_EXERCISE BRIEF_. Pick out and copy every line below that has the word "need".

** RECORDS SUPPLIED follows **

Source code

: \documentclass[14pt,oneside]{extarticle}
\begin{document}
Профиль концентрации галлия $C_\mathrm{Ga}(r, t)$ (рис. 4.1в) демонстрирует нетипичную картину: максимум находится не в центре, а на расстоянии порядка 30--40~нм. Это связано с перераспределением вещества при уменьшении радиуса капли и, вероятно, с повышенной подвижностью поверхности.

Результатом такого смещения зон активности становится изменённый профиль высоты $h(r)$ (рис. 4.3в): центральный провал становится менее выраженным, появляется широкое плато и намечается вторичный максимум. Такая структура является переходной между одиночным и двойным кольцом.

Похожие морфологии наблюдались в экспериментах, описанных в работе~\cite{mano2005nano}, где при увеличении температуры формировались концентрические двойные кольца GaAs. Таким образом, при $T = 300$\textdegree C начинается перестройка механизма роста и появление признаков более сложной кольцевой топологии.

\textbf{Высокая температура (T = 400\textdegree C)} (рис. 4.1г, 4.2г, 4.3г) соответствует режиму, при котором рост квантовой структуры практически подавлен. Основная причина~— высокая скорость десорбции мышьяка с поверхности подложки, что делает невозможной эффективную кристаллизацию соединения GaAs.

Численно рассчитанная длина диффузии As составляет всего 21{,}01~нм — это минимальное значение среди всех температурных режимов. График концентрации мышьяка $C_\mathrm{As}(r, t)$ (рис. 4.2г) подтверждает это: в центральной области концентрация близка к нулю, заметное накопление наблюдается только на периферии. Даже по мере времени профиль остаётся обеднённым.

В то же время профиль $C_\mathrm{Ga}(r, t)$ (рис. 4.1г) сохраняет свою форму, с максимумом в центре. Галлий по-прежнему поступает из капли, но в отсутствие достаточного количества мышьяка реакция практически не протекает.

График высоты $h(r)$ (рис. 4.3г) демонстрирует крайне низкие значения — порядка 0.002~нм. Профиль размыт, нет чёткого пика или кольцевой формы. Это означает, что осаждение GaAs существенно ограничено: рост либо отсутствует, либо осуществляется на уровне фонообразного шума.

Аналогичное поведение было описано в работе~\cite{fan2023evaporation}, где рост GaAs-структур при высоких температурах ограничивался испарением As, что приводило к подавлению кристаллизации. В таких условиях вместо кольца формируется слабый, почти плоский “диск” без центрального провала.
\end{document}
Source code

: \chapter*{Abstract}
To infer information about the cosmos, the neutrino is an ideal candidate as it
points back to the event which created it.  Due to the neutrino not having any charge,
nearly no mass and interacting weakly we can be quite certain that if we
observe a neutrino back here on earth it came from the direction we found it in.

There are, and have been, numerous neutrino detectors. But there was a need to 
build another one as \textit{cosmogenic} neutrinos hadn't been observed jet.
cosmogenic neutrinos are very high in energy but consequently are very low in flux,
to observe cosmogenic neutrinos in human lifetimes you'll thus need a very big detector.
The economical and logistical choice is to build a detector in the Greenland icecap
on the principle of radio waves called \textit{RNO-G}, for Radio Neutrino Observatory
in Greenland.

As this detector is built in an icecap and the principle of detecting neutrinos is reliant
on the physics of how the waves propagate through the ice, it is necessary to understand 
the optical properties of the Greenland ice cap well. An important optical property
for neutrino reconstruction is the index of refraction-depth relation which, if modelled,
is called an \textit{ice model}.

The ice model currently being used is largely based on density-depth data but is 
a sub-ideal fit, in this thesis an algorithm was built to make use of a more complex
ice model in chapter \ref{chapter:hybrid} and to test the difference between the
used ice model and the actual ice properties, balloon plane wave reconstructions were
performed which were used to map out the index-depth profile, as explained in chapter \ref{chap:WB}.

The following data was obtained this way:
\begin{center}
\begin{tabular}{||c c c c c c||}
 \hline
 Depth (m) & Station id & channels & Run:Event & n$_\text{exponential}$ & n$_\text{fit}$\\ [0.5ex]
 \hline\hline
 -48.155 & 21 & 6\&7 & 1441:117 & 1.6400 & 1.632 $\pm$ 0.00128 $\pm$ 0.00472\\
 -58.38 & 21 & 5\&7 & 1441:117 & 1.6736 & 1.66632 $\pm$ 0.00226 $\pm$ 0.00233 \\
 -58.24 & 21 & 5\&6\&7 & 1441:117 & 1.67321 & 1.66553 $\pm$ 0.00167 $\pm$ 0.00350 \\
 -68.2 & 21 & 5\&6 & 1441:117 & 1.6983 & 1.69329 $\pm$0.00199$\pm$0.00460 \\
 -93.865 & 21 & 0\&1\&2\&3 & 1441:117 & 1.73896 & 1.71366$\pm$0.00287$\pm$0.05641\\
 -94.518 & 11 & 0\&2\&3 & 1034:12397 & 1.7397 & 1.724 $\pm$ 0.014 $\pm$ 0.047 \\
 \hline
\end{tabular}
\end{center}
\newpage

** End of RECORDS SUPPLIED **

_REPLY_.
There are, and have been, numerous neutrino detectors. But there was a need to 
to observe cosmogenic neutrinos in human lifetimes you'll thus need a very big detector.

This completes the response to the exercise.